Supporting changes in practices requires being able to assess environmental performances of a variety of technical solutions and to identify economic, sociological, and organizational barriers to and mechanisms for adopting them. This study focused on understanding winegrowers’ perceptions of agroecological innovations (from vine establishment to harvest) while considering the territorial, economic, and sociological contexts in which they live. It was based on a mixed methodological choice that was strengthened by subsequent statistical analyses. The three methods used identified a relatively high percentage of AEP adopters.

Despite some differences, results of econometric analyses converged with those of analysis of winegrowers’ perceptions of barriers to and mechanisms for adoption of AEP. They confirmed that adoption factors depend generally on the context and type of agroecological innovations, and that AEP were adopted mainly by winegrowers who were sensitive to human health. Factors such as wine tourism activities on the farm, environmental training, and high sales revenue were positively correlated with adoption of AEP. Indeed, winegrowers are trying to promote consideration of the environment, which is an element of commercial differentiation that consumers value. Other factors such as the absence of on-farm partners, farm size, and winemaking on the farm had a significantly negative effect on adoption.

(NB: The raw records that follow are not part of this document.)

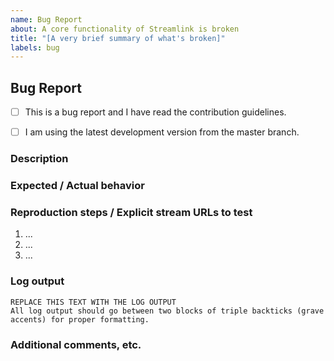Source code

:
 ```yaml
---
name: Bug Report
about: A core functionality of Streamlink is broken
title: "[A very brief summary of what's broken]"
labels: bug
---
```


<!--
Thanks for reporting a bug!
USE THE TEMPLATE. Otherwise your bug report may be rejected.

First, see the contribution guidelines:
https://github.com/streamlink/streamlink/blob/master/CONTRIBUTING.md#contributing-to-streamlink

Bugs are the result of broken functionality within Streamlink's main code base. Use the plugin issue template if your report is about a broken plugin.

Also check the list of open and closed bug reports:
https://github.com/streamlink/streamlink/issues?q=is%3Aissue+label%3A%22bug%22

Please see the text preview to avoid unnecessary formatting errors.
-->


## Bug Report

<!-- Replace the space character between the square brackets with an x in order to check the boxes -->
- [ ] This is a bug report and I have read the contribution guidelines.
- [ ] I am using the latest development version from the master branch.


### Description

<!-- Explain the bug as thoroughly as you can. Don't leave out information which is necessary for us to reproduce and debug this issue. -->


### Expected / Actual behavior

<!-- What do you expect to happen, and what is actually happening? -->


### Reproduction steps / Explicit stream URLs to test

<!-- How can we reproduce this? Please note the exact steps below using the list format supplied. If you need more steps please add them. -->

1. ...
2. ...
3. ...


### Log output

<!--
DEBUG LOG OUTPUT IS REQUIRED for a bug report!
INCLUDE THE ENTIRE COMMAND LINE and make sure to **remove usernames and passwords**

Use the `--loglevel debug` parameter and avoid using parameters which suppress log output.
Debug log includes important details about your platform. Don't remove it.
https://streamlink.github.io/latest/cli.html#cmdoption-loglevel

You can copy the output to https://gist.github.com/ or paste it below.

Don't post screenshots of the log output and instead copy the text from your terminal application.
-->

```
REPLACE THIS TEXT WITH THE LOG OUTPUT
All log output should go between two blocks of triple backticks (grave accents) for proper formatting.
```


### Additional comments, etc.
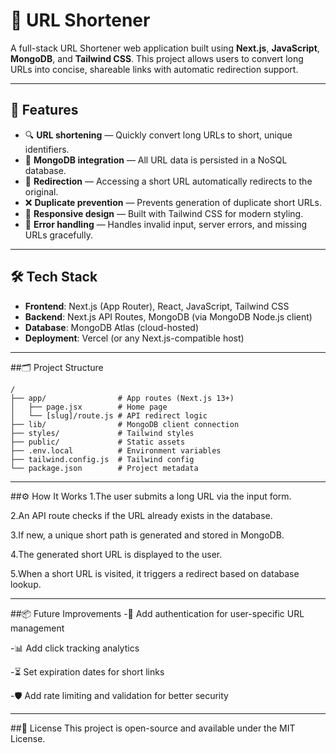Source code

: # 🔗 URL Shortener

A full-stack URL Shortener web application built using **Next.js**, **JavaScript**, **MongoDB**, and **Tailwind CSS**. This project allows users to convert long URLs into concise, shareable links with automatic redirection support.

---

## 📌 Features

- 🔍 **URL shortening** — Quickly convert long URLs to short, unique identifiers.
- 📁 **MongoDB integration** — All URL data is persisted in a NoSQL database.
- 🔁 **Redirection** — Accessing a short URL automatically redirects to the original.
- ❌ **Duplicate prevention** — Prevents generation of duplicate short URLs.
- 🎨 **Responsive design** — Built with Tailwind CSS for modern styling.
- 🧠 **Error handling** — Handles invalid input, server errors, and missing URLs gracefully.

---

## 🛠️ Tech Stack

- **Frontend**: Next.js (App Router), React, JavaScript, Tailwind CSS  
- **Backend**: Next.js API Routes, MongoDB (via MongoDB Node.js client)  
- **Database**: MongoDB Atlas (cloud-hosted)  
- **Deployment**: Vercel (or any Next.js-compatible host)

---

##🗂 Project Structure

``` plaintext
/
├── app/                # App routes (Next.js 13+)
│   ├── page.jsx        # Home page
│   └── [slug]/route.js # API redirect logic
├── lib/                # MongoDB client connection
├── styles/             # Tailwind styles
├── public/             # Static assets
├── .env.local          # Environment variables
├── tailwind.config.js  # Tailwind config
└── package.json        # Project metadata
```
---
##⚙️ How It Works
1.The user submits a long URL via the input form.

2.An API route checks if the URL already exists in the database.

3.If new, a unique short path is generated and stored in MongoDB.

4.The generated short URL is displayed to the user.

5.When a short URL is visited, it triggers a redirect based on database lookup.

---
##📦 Future Improvements
-🔐 Add authentication for user-specific URL management

-📊 Add click tracking analytics

-⏳ Set expiration dates for short links

-🛡️ Add rate limiting and validation for better security

---
##📄 License
This project is open-source and available under the MIT License.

Winegrowers mentioned these factors according to their own perceptions, identifying the loss of yield, need for additional labor, and unavailability of labor as major barriers to adopting AEP. This identification of barriers to and mechanisms for adopting AEP will serve as a tool for understanding and supporting winegrowers in their agroecological innovation processes. Therefore, this study can aid professionals in the wine sector and public decision-makers.